Zumindest bis 2009 hat Weißrusslands autoritärer Staatspräsident Alexander Lukaschenko von Andrej Klimow nichts zu befürchten. Ein Minsker Gericht verurteilte den Regimegegner in einem nichtöffentlichen Prozess zu einer zweijährigen Haftstrafe. Klimow soll in einem im Internet publizierten Artikel zu einem Umsturz aufgerufen und den Staatschef beleidigt haben.

Der 41-Jährige hält einen traurigen Rekord: Er ist derjenige Oppositionelle, der seit dem Machtantritt von Lukaschenko 1994 die längste Zeit hinter Gittern verbracht hat. Der frühere Geschäftsmann und verheiratete Vater zweier Kinder brauchte nicht viel Zeit, um sich Feinde zu machen. 1995 wurde Klimow als Abgeordneter ins Parlament, den Obersten Sowjet, gewählt. Im November 1996 löste Lukaschenko das Parlament nach einem fragwürdigen Referendum auf. In der Folgezeit mutierte Klimow zu einem der schärfsten Widersacher Lukaschenkos und versuchte sich mit anderen Gleichgesinnten an einer – erfolglosen – Amtsenthebung des Präsidenten. Mit dem damaligen Oppositionsführer Viktor Gontschar verfasste Klimow ein Dokument, das akribisch zahlreiche Verfassungsverstöße des Staatschefs auflistete. Gontschar verschwand 1999, bis heute fehlt von ihm jede Spur.

Die Bestrafung – gängige Paxis, um Kritiker aus dem Verkehr zu ziehen – ließ auch im Fall Klimow nicht lange auf sich warten. 1998 wurde er wegen „betrügerischen Geschäftsgebarens“ verhaftet. Nach zweijähriger Untersuchungshaft wurde er 2000 zu sechs Jahren Arbeitslager verurteilt und sein Eigentum beschlagnahmt. In diesem Jahr stufte amnesty international Klimow als politischen Gefangenen ein.

2002 vorzeitig entlassen, landete Klimow drei Jahre später erneut für 18 Monate im Gefängnis.

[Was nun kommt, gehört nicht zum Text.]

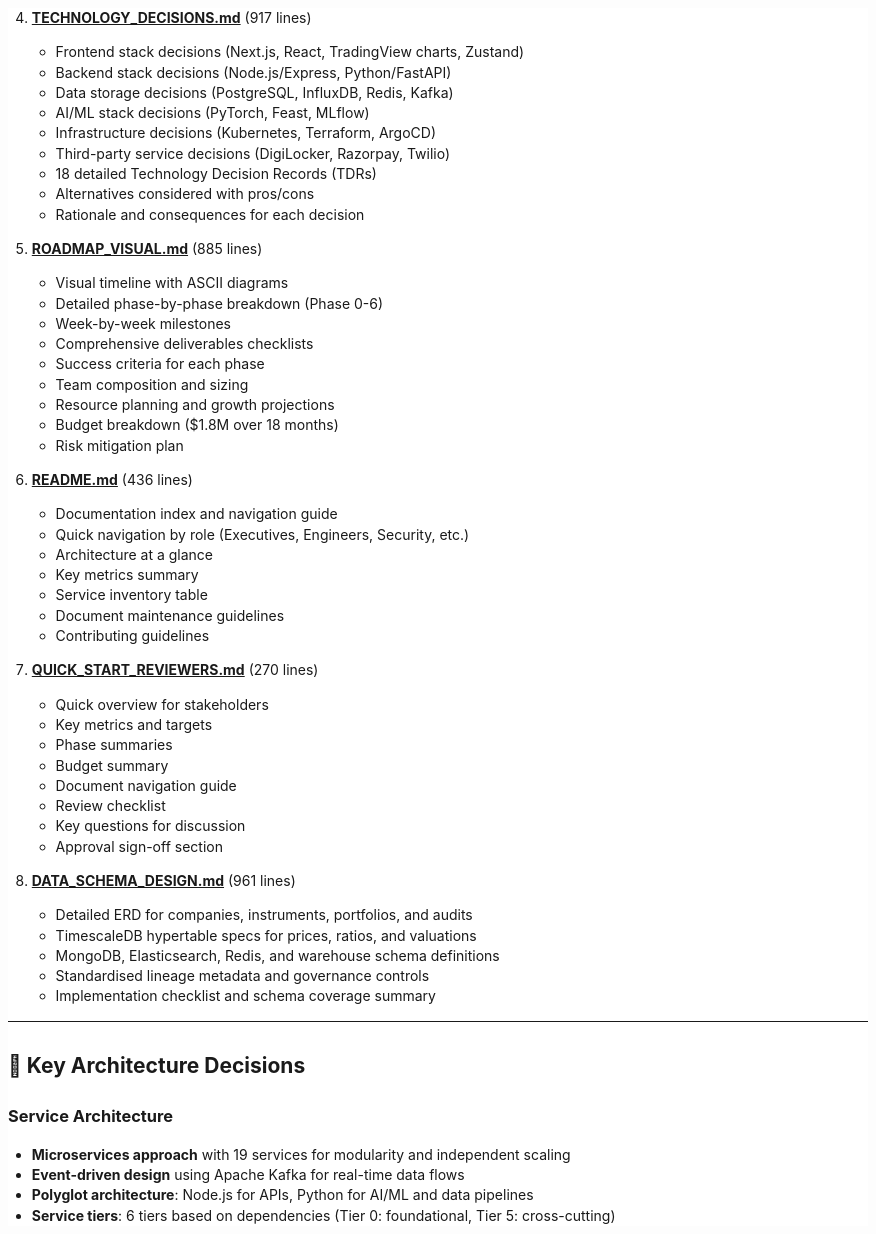 4. **[TECHNOLOGY_DECISIONS.md](./architecture/TECHNOLOGY_DECISIONS.md)** (917 lines)
   - Frontend stack decisions (Next.js, React, TradingView charts, Zustand)
   - Backend stack decisions (Node.js/Express, Python/FastAPI)
   - Data storage decisions (PostgreSQL, InfluxDB, Redis, Kafka)
   - AI/ML stack decisions (PyTorch, Feast, MLflow)
   - Infrastructure decisions (Kubernetes, Terraform, ArgoCD)
   - Third-party service decisions (DigiLocker, Razorpay, Twilio)
   - 18 detailed Technology Decision Records (TDRs)
   - Alternatives considered with pros/cons
   - Rationale and consequences for each decision

5. **[ROADMAP_VISUAL.md](./architecture/ROADMAP_VISUAL.md)** (885 lines)
   - Visual timeline with ASCII diagrams
   - Detailed phase-by-phase breakdown (Phase 0-6)
   - Week-by-week milestones
   - Comprehensive deliverables checklists
   - Success criteria for each phase
   - Team composition and sizing
   - Resource planning and growth projections
   - Budget breakdown ($1.8M over 18 months)
   - Risk mitigation plan

6. **[README.md](./architecture/README.md)** (436 lines)
   - Documentation index and navigation guide
   - Quick navigation by role (Executives, Engineers, Security, etc.)
   - Architecture at a glance
   - Key metrics summary
   - Service inventory table
   - Document maintenance guidelines
   - Contributing guidelines

7. **[QUICK_START_REVIEWERS.md](./QUICK_START_REVIEWERS.md)** (270 lines)
   - Quick overview for stakeholders
   - Key metrics and targets
   - Phase summaries
   - Budget summary
   - Document navigation guide
   - Review checklist
   - Key questions for discussion
   - Approval sign-off section

8. **[DATA_SCHEMA_DESIGN.md](./architecture/DATA_SCHEMA_DESIGN.md)** (961 lines)
   - Detailed ERD for companies, instruments, portfolios, and audits
   - TimescaleDB hypertable specs for prices, ratios, and valuations
   - MongoDB, Elasticsearch, Redis, and warehouse schema definitions
   - Standardised lineage metadata and governance controls
   - Implementation checklist and schema coverage summary

---

## 🎯 Key Architecture Decisions

### Service Architecture
- **Microservices approach** with 19 services for modularity and independent scaling
- **Event-driven design** using Apache Kafka for real-time data flows
- **Polyglot architecture**: Node.js for APIs, Python for AI/ML and data pipelines
- **Service tiers**: 6 tiers based on dependencies (Tier 0: foundational, Tier 5: cross-cutting)
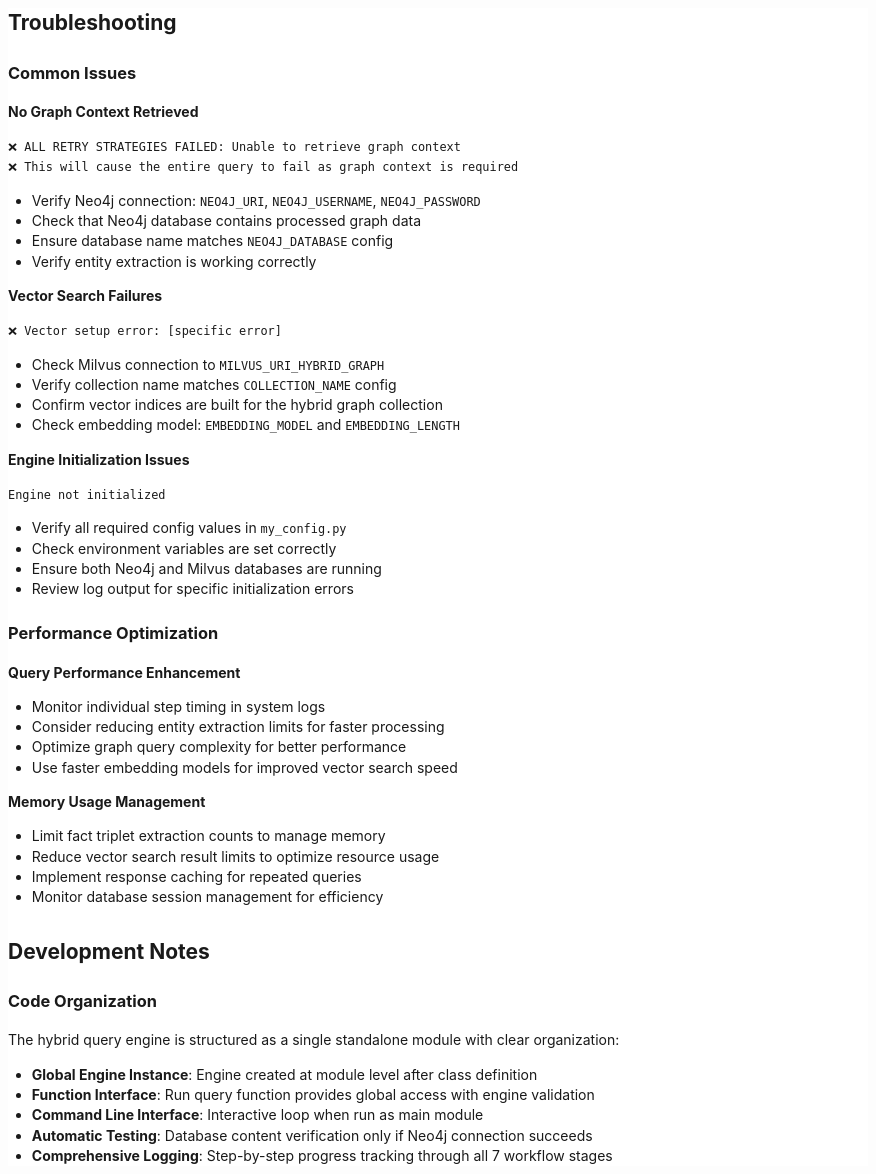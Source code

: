## Troubleshooting

### Common Issues

**No Graph Context Retrieved**
```
❌ ALL RETRY STRATEGIES FAILED: Unable to retrieve graph context
❌ This will cause the entire query to fail as graph context is required
```
- Verify Neo4j connection: `NEO4J_URI`, `NEO4J_USERNAME`, `NEO4J_PASSWORD` 
- Check that Neo4j database contains processed graph data
- Ensure database name matches `NEO4J_DATABASE` config
- Verify entity extraction is working correctly

**Vector Search Failures**  
```
❌ Vector setup error: [specific error]
```
- Check Milvus connection to `MILVUS_URI_HYBRID_GRAPH`
- Verify collection name matches `COLLECTION_NAME` config  
- Confirm vector indices are built for the hybrid graph collection
- Check embedding model: `EMBEDDING_MODEL` and `EMBEDDING_LENGTH`

**Engine Initialization Issues**
```
Engine not initialized
```
- Verify all required config values in `my_config.py`
- Check environment variables are set correctly
- Ensure both Neo4j and Milvus databases are running
- Review log output for specific initialization errors

### Performance Optimization

**Query Performance Enhancement**
- Monitor individual step timing in system logs
- Consider reducing entity extraction limits for faster processing
- Optimize graph query complexity for better performance
- Use faster embedding models for improved vector search speed

**Memory Usage Management**
- Limit fact triplet extraction counts to manage memory
- Reduce vector search result limits to optimize resource usage
- Implement response caching for repeated queries
- Monitor database session management for efficiency

## Development Notes

### Code Organization

The hybrid query engine is structured as a single standalone module with clear organization:

- **Global Engine Instance**: Engine created at module level after class definition
- **Function Interface**: Run query function provides global access with engine validation
- **Command Line Interface**: Interactive loop when run as main module
- **Automatic Testing**: Database content verification only if Neo4j connection succeeds
- **Comprehensive Logging**: Step-by-step progress tracking through all 7 workflow stages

Diesmal lautete der Vorwurf auf Störung der öffentlichen Ordnung. Klimow, der zwischenzeitlich angekündigt hatte, bei den Präsidentschaftswahlen kandidieren zu wollen, hatte am 25. März eine Protestkundgebung gegen Lukaschenko mit organisiert. Die dritte Verhaftung erfolgte im April dieses Jahres wegen der Publikation im Internet – der erste Fall dieser Art, was für die Zukunft nichts Gutes verheißt.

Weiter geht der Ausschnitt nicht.